New American arms already delivered or promised to Arab nations and Israel have so much range that another Mideast war could be fought far beyond the borders of past conflicts.
The lengthening reach of American arms is most dramatic in the case of aircraft. Israel, thanks to aerial refueling, now has countries as distant as Libya and Saudi Arabia under the gun.
Saudi Arabia, if it receives the F15 fighters President Carter wants to provide, could fight in Israeli air space and have enough fuel left over to return home.
In short, the U.S. policy of arming both sides in the Mideast with increasingly lethal weapons has widened the potential area of conflict by thousands of miles.
Using Navy and Air Force estimates of combat radius for U.S. planes sent to Israel, here is how the strike distances have increased:
A4 Skyhawk.Ordered by Israel in 1966, asa the first American-supplied jet, the Navy Skyhawk with a typical load of bombs and rockets has a combat radius of 250 and 350 miles.
F4E Phantom. Armed primarily for bombing but carrying some air-to-air rockets and extra fuel tanks, the Air Force credits this fighter-bomber with a combat radius of about 440 miles.
F15 Eagle. Intended for dogfighting rather than for bombing in the attack role, the F15 is credited by the Air Force, when carrying extra fuel, with a radius of 900 miles.
F16. Although Israel already has received about 10 of the 25 F15s it has ordered, the F16 has not yet been bought. Israel is expected to buy about 150 F16s for both dogfighting and bombing.
The Air Force will only state that the F16 has a combat radius of over 500 miles. Inofficial sources credit the plane with ranges between 600 and 800 miles, depending on whether it is flying a dogfight or attack mission.
Unlike Israel, Egypt has yet to receive its first jet warplane from the United States. But Egyptian President Anwar Sadat hopes to recieve F5E fighter-bomber planes. The Air Force credits that plane with a combat radius of 250 miles for bombing and 300 miles for dogfighting.
Israeli leaders have strongly protested the proposed sale of F15 fighters to Saudi Arabia and warned against arming Egypt with American weapons.
The American Israel Public Affairs Committee is trying to mobilize public opinion against selling F15s to Saudi Arabia, declaring in a widely circulated memo that the planes "would enable Saudi Arabia to strike deep into Israel."
Saudi F15s, the committee asserted, "could neutralize Israel's F15s on a 1-to-1 basis and pose an unprecedented threat to Israeli bases and cities. . . The F15 can carry up to 12,000 pounds of external air-to-ground ordinance. . ."

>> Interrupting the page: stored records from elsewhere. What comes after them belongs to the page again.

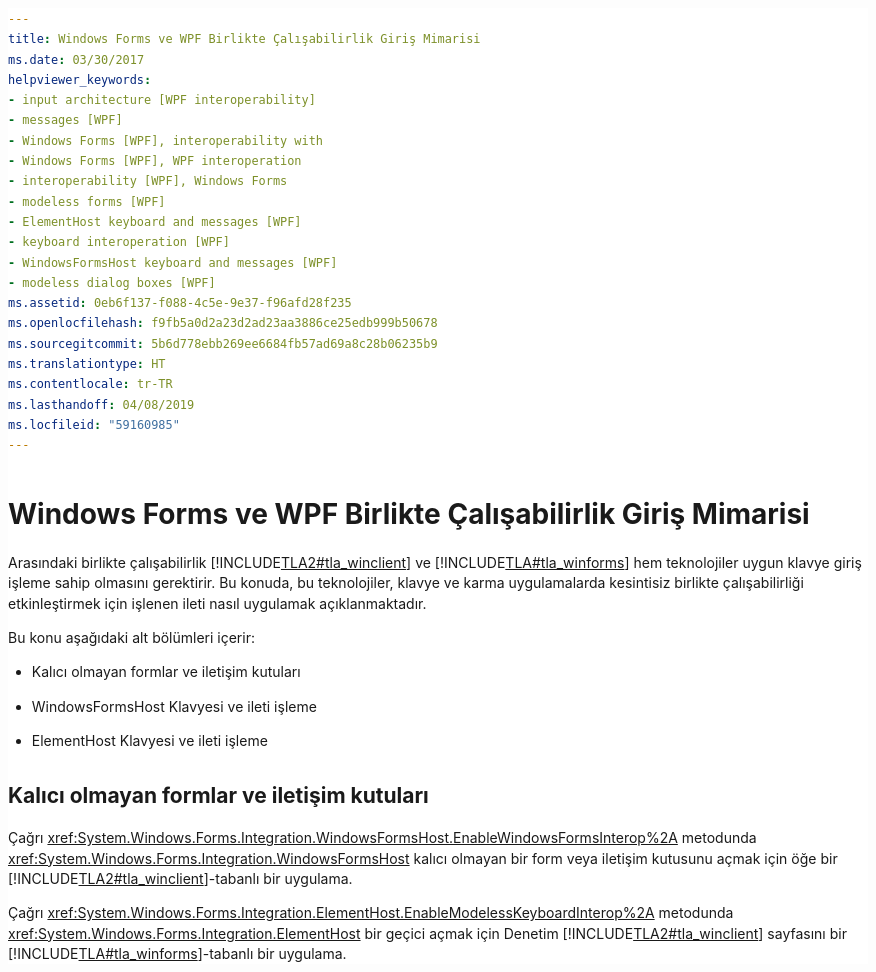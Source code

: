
```yaml
---
title: Windows Forms ve WPF Birlikte Çalışabilirlik Giriş Mimarisi
ms.date: 03/30/2017
helpviewer_keywords:
- input architecture [WPF interoperability]
- messages [WPF]
- Windows Forms [WPF], interoperability with
- Windows Forms [WPF], WPF interoperation
- interoperability [WPF], Windows Forms
- modeless forms [WPF]
- ElementHost keyboard and messages [WPF]
- keyboard interoperation [WPF]
- WindowsFormsHost keyboard and messages [WPF]
- modeless dialog boxes [WPF]
ms.assetid: 0eb6f137-f088-4c5e-9e37-f96afd28f235
ms.openlocfilehash: f9fb5a0d2a23d2ad23aa3886ce25edb999b50678
ms.sourcegitcommit: 5b6d778ebb269ee6684fb57ad69a8c28b06235b9
ms.translationtype: HT
ms.contentlocale: tr-TR
ms.lasthandoff: 04/08/2019
ms.locfileid: "59160985"
---
```

# <a name="windows-forms-and-wpf-interoperability-input-architecture"></a>Windows Forms ve WPF Birlikte Çalışabilirlik Giriş Mimarisi
Arasındaki birlikte çalışabilirlik [!INCLUDE[TLA2#tla_winclient](../../../../includes/tla2sharptla-winclient-md.md)] ve [!INCLUDE[TLA#tla_winforms](../../../../includes/tlasharptla-winforms-md.md)] hem teknolojiler uygun klavye giriş işleme sahip olmasını gerektirir. Bu konuda, bu teknolojiler, klavye ve karma uygulamalarda kesintisiz birlikte çalışabilirliği etkinleştirmek için işlenen ileti nasıl uygulamak açıklanmaktadır.  
  
 Bu konu aşağıdaki alt bölümleri içerir:  
  
-   Kalıcı olmayan formlar ve iletişim kutuları  
  
-   WindowsFormsHost Klavyesi ve ileti işleme  
  
-   ElementHost Klavyesi ve ileti işleme  
  
## <a name="modeless-forms-and-dialog-boxes"></a>Kalıcı olmayan formlar ve iletişim kutuları  
 Çağrı <xref:System.Windows.Forms.Integration.WindowsFormsHost.EnableWindowsFormsInterop%2A> metodunda <xref:System.Windows.Forms.Integration.WindowsFormsHost> kalıcı olmayan bir form veya iletişim kutusunu açmak için öğe bir [!INCLUDE[TLA2#tla_winclient](../../../../includes/tla2sharptla-winclient-md.md)]-tabanlı bir uygulama.  
  
 Çağrı <xref:System.Windows.Forms.Integration.ElementHost.EnableModelessKeyboardInterop%2A> metodunda <xref:System.Windows.Forms.Integration.ElementHost> bir geçici açmak için Denetim [!INCLUDE[TLA2#tla_winclient](../../../../includes/tla2sharptla-winclient-md.md)] sayfasını bir [!INCLUDE[TLA#tla_winforms](../../../../includes/tlasharptla-winforms-md.md)]-tabanlı bir uygulama.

The same F15 flown by Israelis poses similar military threats to Saudi Arabia and Libya.Israeli leaders have stated that no Arab country participating directly or indirectly in a war against Israel will be safe from retribution.
As much as the range of U.S. aircraft going to the Mideast has increased since the Six-Day War of 1967, many U.S. air war specialist believe the real advance is the Israeli aerial tanker fleet. One tanker can refuel several aircraft in flight several times, enabling fighter bombers to stay aloft longer and hit distant targets.
Although the Israelis already have an aerial tanker fleet, they want to modernize it by buying six USAF KC135 jet tankers, according to administration sources.
Just one KC135 tanker carries 31,200 gallons of airplane fuel, or 202,800 pounds. The tanker itself burns 2,415 gallons an hour while flying about 500 miles an hour.
One F4E Phantom fighter-bomber, including extra tanks, carries 3,195 gallons of fuel when flying a long-distance bombing run about 440 miles from its base.
After allowing for what the KC135 tanker itself would burn while flying 1,000 miles from Tel Aviv and back, about 10,000 gallons, that one tanker would have enough fuel to refill the tanks of six F4E fighters.
This would mean the fighters could fly twice as far, or almost 1,000 miles from the home field and return. Or, the F4E could substitute weapons for fuel before takeoff, receiving fuel aloft.
Tankers give an air force extra range, more punch and more time aloft for patroling or dogfighting. The United States purposely did not teach the South Vietnamese pilots aerial refueling, [WORD ILLEGIBLE] supply the tankers, for fear the South Vietnamese would bomb the farthest reaches of North Vietnam.
The Israeli air force, because of its tanker fleet, has no such leash. None of Israel's most likely opponents in a Mideast war - Egypt, Syria, Jordon, Saudi Arabia, Libya - has an aerial tanker fleet.